Quinn's may be fortunate in its proximity to Neumo's for a steady stream of run-off business -- but you also get the feeling it brings in a lot of rambunctious armchair mixologists all too eager to impress post-concert company. I overheard a cautious bartender reacting to a gin rickey order with the air of a server who's had to deal with more definitions of the growingly-colloquial drink than a Playboy's Bartender Guide: "When you say gin rickey, you mean gin, soda and lime, right?"
The patron confirmed, slightly confused and perhaps a little put off as to how her order could insinuate anything else. Some bartenders just can't catch a break.
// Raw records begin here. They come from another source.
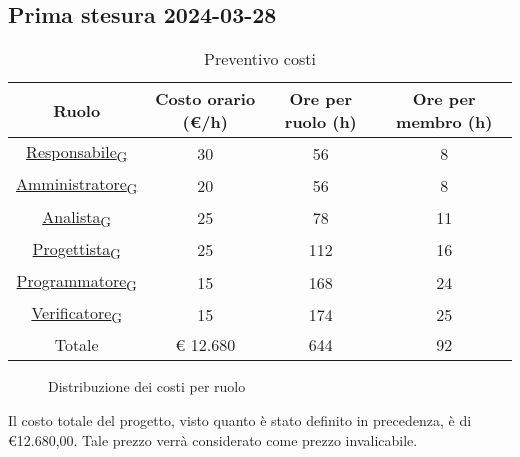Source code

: \subsection{Prima stesura 2024-03-28}
\begin{table}[!h]
	\centering
		\begin{tabular}{ | c | c | c | c | }
			\hline
			\textbf{Ruolo}   & \textbf{Costo orario (€/h)} & \textbf{Ore per ruolo (h)} & \textbf{Ore per membro (h)} \\
			\hline
			\href{https://7last.github.io/docs/rtb/documentazione-interna/glossario\#responsabile}{Responsabile\textsubscript{G}}   & 30           & 56            & 8              \\
			\href{https://7last.github.io/docs/rtb/documentazione-interna/glossario\#amministratore}{Amministratore\textsubscript{G}} & 20           & 56            & 8              \\
			\href{https://7last.github.io/docs/rtb/documentazione-interna/glossario\#analista}{Analista\textsubscript{G}}       & 25           & 78            & 11             \\
			\href{https://7last.github.io/docs/rtb/documentazione-interna/glossario\#progettista}{Progettista\textsubscript{G}}    & 25           & 112           & 16             \\
			\href{https://7last.github.io/docs/rtb/documentazione-interna/glossario\#programmatore}{Programmatore\textsubscript{G}}  & 15           & 168           & 24             \\
			\href{https://7last.github.io/docs/rtb/documentazione-interna/glossario\#verificatore}{Verificatore\textsubscript{G}}   & 15           & 174           & 25             \\
			\hline
			Totale         & € 12.680     & 644           & 92             \\
			\hline
		\end{tabular}
        \caption{Preventivo costi}
\end{table}
\begin{figure}[!h]
    \centering
    \caption{Distribuzione dei costi per ruolo}
\end{figure}
\begin{flushleft}
Il costo totale del progetto, visto quanto è stato definito in precedenza, è di €12.680,00. Tale prezzo verrà considerato come prezzo invalicabile.
\end{flushleft}
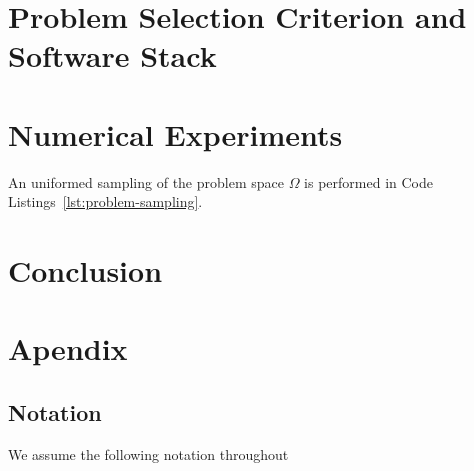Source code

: \documentclass[10pt]{article}
\begin{document}
    \medskip

    \section{Problem Selection Criterion and Software Stack}
        \label{sec:problems}
        \medskip


    \section{Numerical Experiments}
        \label{sec:experiments}
        \medskip
        An uniformed sampling of the problem space $\Omega$ is performed
        in Code Listings~\ref{lst:problem-sampling}.

    \section{Conclusion}
        \label{sec:conclusion}
        \medskip
        \medskip

    \newpage
    \section{Apendix}

    
    


\subsection*{Notation}
    
    We assume the following notation throughout
\end{document}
La Pistole Fumante, on the other hand, is a cocktail that's anything but ambiguous. Cynar, the stringent artichoke based bitter that seems to be popping up in alot of whiskey cocktails around Capitol Hill, really sets the stage for this incredibly bracing cocktail with a faint sweetness around the edges. Vya dry vermouth is the sweetest ingredient in the beverage, allowing it to really stand out amongst the whiskey lover's dream tag team of Bulleit Bourbon and Laphroaig cask scotch. A coffee bean garnish finishes this severe but rewarding drink that'll stick on your palate for pretty much as long as you let it.
Quinn's also offered a summer cocktail by the name of Carl's Stone Fence, an intensely refreshing mixture of cider and rye. The languid, sticky cider after-taste you can get after too much cider is dodged by a fresh draft, plenty of rye and a hint of clove. Served in an ice cold mason jar with a nifty swizzle stick, the drink was ideal for sipping off the bitter powerhouse of the Pistole.
Finally, Quinn's Old Fashioned rounded out the pub's cocktail offerings, standing firm as other cocktails are brought in or bow out through the seasons. To briefly recap an opinion made at the beginning of Whiskey Wednesday, I make it a point not to like it when people mess around with Old Fashioneds. While mixology isn't an exact science, there just seems something so reckless by tooling around with something so rudimentary. Reinventing the wheel might be a tired cliche, but with the veritable fruit cocktail I've seen carelessly tossed into some bars' Old Fashioned glasses, these pulpy strangers might as well be called New Fangleds.
Quinn's solid, fundamental Old Fashioned is a testament to the recreation of classic great taste over tacky variations. Maker's Mark, sugar, angostura bitters and a splash of sparkling water act as a sort of punctuation to Quinn's almost primal simplicity.